As I understand it, beginning in 2014, the new law will require an employer with more than 50 full-time employees to pay $2,000 per employee if the employer fails to offer health coverage and has at least one full-time employee receiving a premium assistance tax credit or cost-sharing reduction. The first 30 employees of the employer will be excluded from the calculation of the penalty. If the employer has 80 employees the fine imposed would be $100,000.
With respect to a more well known feature of the law, beginning in six months, health plans that provide dependent coverage will be required to provide it up to the age of 26 (just when we thought we had gotten ride of these child dependents!). It also includes coverage for pre-existing conditions. Starting in 2014, this provision will apply to all people. The legislation will also require that employers with more than 200 employees automatically enroll full-time employees in healthcare coverage. The provisions will allow employees to opt-out of the coverage after the automatic enrollment period.
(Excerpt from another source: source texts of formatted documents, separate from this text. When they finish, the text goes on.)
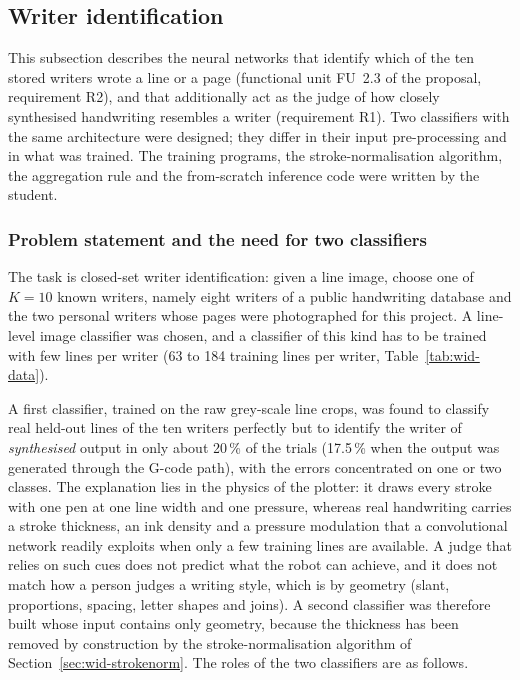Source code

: \subsection{Writer identification}
\label{sec:writerid}

This subsection describes the neural networks that identify which of the ten stored writers wrote a line or a page (functional unit FU~2.3 of the proposal, requirement R2), and that additionally act as the judge of how closely synthesised handwriting resembles a writer (requirement R1).
Two classifiers with the same architecture were designed; they differ in their input pre-processing and in what was trained.
The training programs, the stroke-normalisation algorithm, the aggregation rule and the from-scratch inference code were written by the student.

\subsubsection{Problem statement and the need for two classifiers}

The task is closed-set writer identification: given a line image, choose one of $K=10$ known writers, namely eight writers of a public handwriting database and the two personal writers whose pages were photographed for this project.
A line-level image classifier was chosen, and a classifier of this kind has to be trained with few lines per writer (63 to 184 training lines per writer, Table~\ref{tab:wid-data}).

A first classifier, trained on the raw grey-scale line crops, was found to classify real held-out lines of the ten writers perfectly but to identify the writer of \emph{synthesised} output in only about 20\,\% of the trials (17.5\,\% when the output was generated through the G-code path), with the errors concentrated on one or two classes.
The explanation lies in the physics of the plotter: it draws every stroke with one pen at one line width and one pressure, whereas real handwriting carries a stroke thickness, an ink density and a pressure modulation that a convolutional network readily exploits when only a few training lines are available.
A judge that relies on such cues does not predict what the robot can achieve, and it does not match how a person judges a writing style, which is by geometry (slant, proportions, spacing, letter shapes and joins).
A second classifier was therefore built whose input contains only geometry, because the thickness has been removed by construction by the stroke-normalisation algorithm of Section~\ref{sec:wid-strokenorm}.
The roles of the two classifiers are as follows.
For small businesses that choose to offer healthcare coverage to employees, the guidelines of the new law will offer tax credits (up to 35% of the premium) beginning in 2010. The full credit will be available to companies with 10 or fewer employees with average wages of $25,000. The larger employers will see the smaller credits. There are also some areas of the law that ban certain past practices. Effective six months from now the law prohibits insures from imposing lifetime limits on benefits, and there will be no more discrimination in favor of higher paid wage employees. Federal law will now require employers to provide unpaid breaks for new mothers to express breast milk. California had already passed this law several years ago (Lactation Accommodation).
There are other provisons that are not slated to begin until 2014 and later. I wanted to at least get you some of the new guidelines that will have a more immediate impact as well as some of the more controversial points. Good luck to us all on this one.